Why Category Theory?

I came across Category Theory when I was a fledgling assistant professor at Brown. One requirement of getting a PhD in mathematics is to take a course in Set Theory. If you held a gun to my head and told me to write down all the axioms of Zermelo-Frankel set theory, I would be a dead man. The simplicity of Category Theory was a revelation. I made the mistake of telling one of my colleagues about my interest and was shocked by his angry reply, “Category Theory doesn’t do anything. Stop wasting your time on it!”

Many people think math is abstract nonsence. Most mathematicians seem to regard Category Theory as generalized abstract nonsense. It is definitely something that is difficult to appreciate until you’ve learned a lot of mathematics. Samuel Eilenberg and Saunders Mac Lane invented it to unify common themes shared by many mathematical objects.

Category Theory involves objects and arrows from one object to another. The discipline of defining mathematical concepts using them clarifies classical definitions. One surprising result is that set membership cannot be defined using only objects and arrows.

I’m sure Sammy and Saunders had no idea that Category Theory would become the basis for modern functional programming languages. Classical logic casually uses \forall and \exists to quantify over propositions that are either true of false. It turns out it is sometimes not possilbe to write a computer program to determine this.

A truely astounding result is the Curry-Howard correspondence. Proofs using the axioms of Hilbert stye deduction for intuitional logic are the “same” as a the computational model of lambda calculus.

Set

Everything in classical mathematics is a set. Logicians are wont to say “the language of Set Theory is epsilon.” By that they mean the only additional symbol required in first-order logic to define the axioms for set membership is \epsilon

The first attempt at defining modern Set Theory is due to Frege. He defined a set by giving a rule for membership. Bertrand Russell showed that entailed a contradiction. Let S be the set of all sets x where it is not the case x\in x, S = \{x\mid x\notin x\}.

Exercise. Show S\in S implies S\notin S and S\notin S implies S\in S.

It was not easy to fix up Frege’s theory. This led to various schemes to axiomatize what a set is, e.g., Zermelo-Fraenkel, von Neumann.

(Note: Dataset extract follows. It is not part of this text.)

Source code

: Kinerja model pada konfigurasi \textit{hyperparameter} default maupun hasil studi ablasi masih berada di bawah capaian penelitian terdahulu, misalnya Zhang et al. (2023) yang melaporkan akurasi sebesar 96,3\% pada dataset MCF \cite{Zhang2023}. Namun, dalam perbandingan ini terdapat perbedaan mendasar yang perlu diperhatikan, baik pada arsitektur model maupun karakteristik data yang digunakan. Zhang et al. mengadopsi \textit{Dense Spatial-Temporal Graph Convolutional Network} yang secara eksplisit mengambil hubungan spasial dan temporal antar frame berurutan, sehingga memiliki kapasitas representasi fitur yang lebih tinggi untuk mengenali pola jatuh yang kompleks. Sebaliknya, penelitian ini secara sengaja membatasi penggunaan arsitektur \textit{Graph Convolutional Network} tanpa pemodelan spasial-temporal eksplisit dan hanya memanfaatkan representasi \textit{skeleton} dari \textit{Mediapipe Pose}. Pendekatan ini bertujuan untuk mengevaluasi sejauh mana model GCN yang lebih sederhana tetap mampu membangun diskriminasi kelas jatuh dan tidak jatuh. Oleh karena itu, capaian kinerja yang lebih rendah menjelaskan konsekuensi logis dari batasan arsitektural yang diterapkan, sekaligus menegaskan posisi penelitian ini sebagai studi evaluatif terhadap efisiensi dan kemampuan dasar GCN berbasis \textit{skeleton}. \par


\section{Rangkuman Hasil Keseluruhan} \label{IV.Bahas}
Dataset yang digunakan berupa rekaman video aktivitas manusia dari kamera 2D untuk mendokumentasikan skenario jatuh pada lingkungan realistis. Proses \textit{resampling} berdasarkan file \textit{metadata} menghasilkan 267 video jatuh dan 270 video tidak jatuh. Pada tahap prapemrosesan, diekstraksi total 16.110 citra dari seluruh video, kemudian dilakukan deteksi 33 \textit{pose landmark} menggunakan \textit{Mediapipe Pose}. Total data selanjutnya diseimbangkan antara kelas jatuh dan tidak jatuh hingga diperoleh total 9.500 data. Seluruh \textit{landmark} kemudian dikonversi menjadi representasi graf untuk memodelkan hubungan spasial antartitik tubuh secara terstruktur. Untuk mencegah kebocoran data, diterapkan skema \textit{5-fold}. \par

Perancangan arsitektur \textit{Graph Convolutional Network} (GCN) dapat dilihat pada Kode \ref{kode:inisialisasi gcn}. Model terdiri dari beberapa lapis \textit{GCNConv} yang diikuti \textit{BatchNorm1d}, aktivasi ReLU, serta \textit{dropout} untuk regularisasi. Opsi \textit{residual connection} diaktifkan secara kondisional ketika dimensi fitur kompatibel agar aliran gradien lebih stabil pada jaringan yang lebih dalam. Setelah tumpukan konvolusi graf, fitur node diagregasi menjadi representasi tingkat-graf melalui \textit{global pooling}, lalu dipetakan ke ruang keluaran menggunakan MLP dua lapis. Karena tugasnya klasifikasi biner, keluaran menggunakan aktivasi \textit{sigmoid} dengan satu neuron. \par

Their axioms are not the first thing you might think of.

A simple solution to this is to only define subsets of an existing set that satisfy a rule. For any set S and a predicate P on S we can stay out of trouble by defining \{x\in S\mid P(x)\}. A predicate is a function from elements of a set that returns either true or false.

A set is just a bag of things (elements) with no structure. Two sets are equal if they contain the same elements. Using epsilon and first order logic this is written A = B if and only if (\forall a\in A\ a\in B)\wedge(\forall b\in B\ b\in A).

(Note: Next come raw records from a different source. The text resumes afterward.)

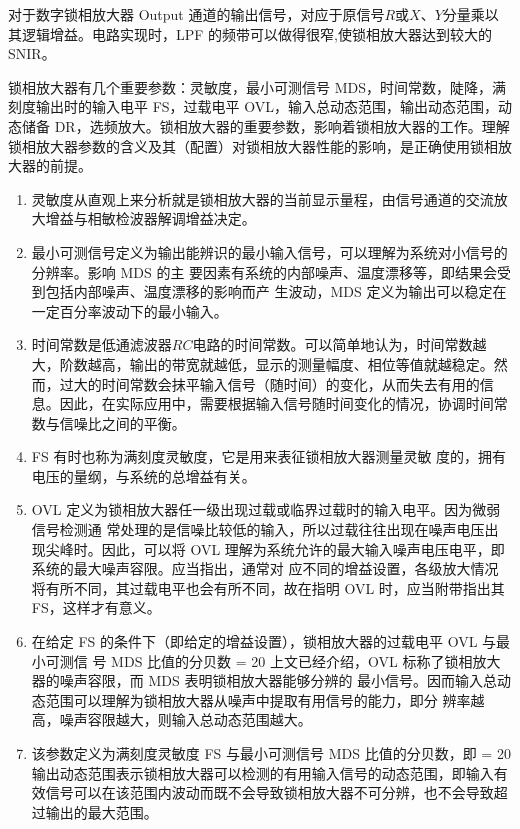 \documentclass[11pt,a4paper]{ctexart}
\begin{document}
对于数字锁相放大器 Output 通道的输出信号，对应于原信号$R$或$X$、$Y$分量乘以其逻辑增益。电路实现时，LPF 的频带可以做得很窄,使锁相放大器达到较大的 SNIR。
\par
锁相放大器有几个重要参数：灵敏度，最小可测信号 MDS，时间常数，陡降，满刻度输出时的输入电平 FS，过载电平 OVL，输入总动态范围，输出动态范围，动态储备 DR，选频放大。锁相放大器的重要参数，影响着锁相放大器的工作。理解锁相放大器参数的含义及其（配置）对锁相放大器性能的影响，是正确使用锁相放大器的前提。
\begin{enumerate} 
\item 灵敏度从直观上来分析就是锁相放大器的当前显示量程，由信号通道的交流放大增益与相敏检波器解调增益决定。
\item 最小可测信号定义为输出能辨识的最小输入信号，可以理解为系统对小信号的分辨率。影响 MDS 的主
要因素有系统的内部噪声、温度漂移等，即结果会受到包括内部噪声、温度漂移的影响而产
生波动，MDS 定义为输出可以稳定在一定百分率波动下的最小输入。
\item 时间常数是低通滤波器$RC$电路的时间常数。可以简单地认为，时间常数越大，阶数越高，输出的带宽就越低，显示的测量幅度、相位等值就越稳定。然而，过大的时间常数会抹平输入信号（随时间）的变化，从而失去有用的信息。因此，在实际应用中，需要根据输入信号随时间变化的情况，协调时间常数与信噪比之间的平衡。
\item  FS 有时也称为满刻度灵敏度，它是用来表征锁相放大器测量灵敏 度的，拥有电压的量纲，与系统的总增益有关。
\item OVL 定义为锁相放大器任一级出现过载或临界过载时的输入电平。因为微弱信号检测通
常处理的是信噪比较低的输入，所以过载往往出现在噪声电压出现尖峰时。因此，可以将
OVL 理解为系统允许的最大输入噪声电压电平，即系统的最大噪声容限。应当指出，通常对
应不同的增益设置，各级放大情况将有所不同，其过载电平也会有所不同，故在指明 OVL
时，应当附带指出其 FS，这样才有意义。
\item  在给定 FS 的条件下（即给定的增益设置），锁相放大器的过载电平 OVL 与最小可测信
 号 MDS 比值的分贝数
 \beq
{} = 20   
\eeq
上文已经介绍，OVL 标称了锁相放大器的噪声容限，而 MDS 表明锁相放大器能够分辨的
最小信号。因而输入总动态范围可以理解为锁相放大器从噪声中提取有用信号的能力，即分
辨率越高，噪声容限越大，则输入总动态范围越大。
 \item 该参数定义为满刻度灵敏度 FS 与最小可测信号 MDS 比值的分贝数，即
 \beq
  = 20   
\eeq
 输出动态范围表示锁相放大器可以检测的有用输入信号的动态范围，即输入有效信号可以在该范围内波动而既不会导致锁相放大器不可分辨，也不会导致超过输出的最大范围。

\end{enumerate}
\end{document}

If A = B then they have the same number of elements. A weaker notion is two sets have the same cardinality if they have the same number of elements. If A and B are infinite this becomes a bit tricky to define. The sets A = \{1, 2, 3,\ldots\} and B = \{2, 4, 6, \ldots\} are both infinite and clearly B\subset A but B\not=A. They have the same cardinality because we can associate n\in A with 2n\in B. The function f\colon A\to B defined by f(n) = 2n is one-to-on and onto.

If A and B are sets, their cartesian product is the set of all pairs A\times B = \{(a,b)\mid a\in A, b\in B\}. A relation is a subset R\subseteq A\times B. We write aRb for (a,b)\in R. The left coset of b\in B is Rb = \{a\in A\mid aRb\}. The right coset of a\in A is aR = \{b\in B\mid aRb\}.

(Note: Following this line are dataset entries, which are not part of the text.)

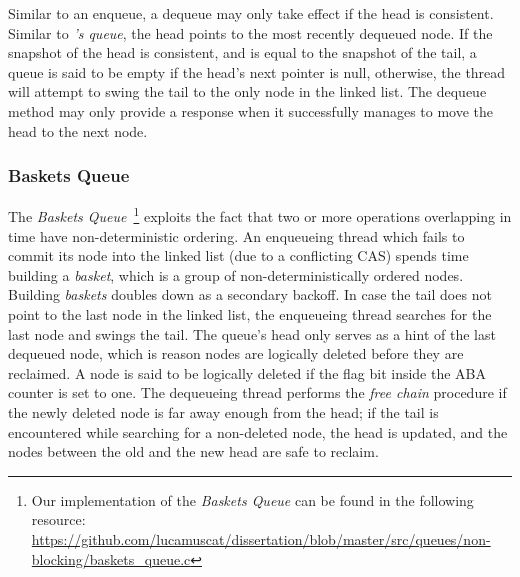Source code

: Similar to an enqueue, a dequeue may only take effect if the head is
consistent. Similar to \emph{\citeauthor{valois1994queues}'s queue}, the head points to
the most recently dequeued node. If the snapshot of the head is consistent, and
is equal to the snapshot of the tail, a queue is said to be empty if the head's
next pointer is null, otherwise, the thread will attempt to swing the tail to
the only node in the linked list. The dequeue method may only provide a
response when it successfully manages to move the head to the next node.

\subsubsection{Baskets Queue}
The \emph{Baskets Queue}~\citep{hoffman2007baskets}\footnote{Our implementation
of the \emph{Baskets Queue} can be found in the following resource:
\url{https://github.com/lucamuscat/dissertation/blob/master/src/queues/non-blocking/baskets_queue.c}}
exploits the fact that two or more operations overlapping in time have
non-deterministic ordering. An enqueueing thread which fails to commit its node
into the linked list (due to a conflicting CAS) spends time building a
\emph{basket}, which is a group of non-deterministically ordered nodes.
Building \emph{baskets} doubles down as a secondary backoff. In case the tail
does not point to the last node in the linked list, the enqueueing thread
searches for the last node and swings the tail. The queue's head only serves as
a hint of the last dequeued node, which is reason nodes are logically deleted
before they are reclaimed. A node is said to be logically deleted if the flag
bit inside the ABA counter is set to one. The dequeueing thread performs the
\emph{free chain} procedure if the newly deleted node is far away enough from
the head; if the tail is encountered while searching for a non-deleted node,
the head is updated, and the nodes between the old and the new head are safe to
reclaim.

A relation is a function if for every a\in A there exists a unique b\in B with (a,b)\in R. We can write R(a) = b instead of aRb since b is unique.

Exercise. A relation R\subseteq A\times B is a function if and only if the the right coset aR contains exactly one element of B.

If f is relation on A\times B that is a function we write f\colon A\to B. A function is one-to-one if f(a) = f(b) implies a = b. A function is onto if for every b\in B there exists a\in A with f(a) = b. An isomorphism is a function that is one-to-one and onto.

Two sets have the same cardinality if there is an isomorphism f\colon A\to B and we write \#A = \#B.

Exercise. Show \#A = \#A for every set A.

Hint: Define f\colon A\to A by f(a) = a, the identity function.

Exercise. If a function f\colon A\to B is an isomorphism show there exists a function g\colon B\to A that is also an isomorphism.

Hint: Define g\colon B\to A by g(b) = a if and only if f(a) = b, the inverse function of f.

This shows \#A = \#B implies \#B = \#A.

Exercise. _If \#A = \#B and \#B = \#C then \#A = \#C.

Hint: The composition of isomorphisms is an isomorphism.

This shows cardinality is an equivalence relation on sets.

A relation R\subseteq A\times A is reflexive if aRa for all a\in A. The diagonal of A is the relation \Delta_A = \{(a,a)\mid a\in A\}.

Exercise. Show R is reflexive if and only if \Delta_A\subseteq R.

Exercise. Show \Delta_A is the identity function on A.

If R\subseteq A\times B then its transpose is R^* = \{(b, a)\mid a\in A, b\in B\} \subseteq B\times A.

A relation R\subseteq A\times A is symmetric if and only if R^* = R.

A relation R\subseteq A\times A is antisymmetric if and only if R^*\cap R = \emptyset.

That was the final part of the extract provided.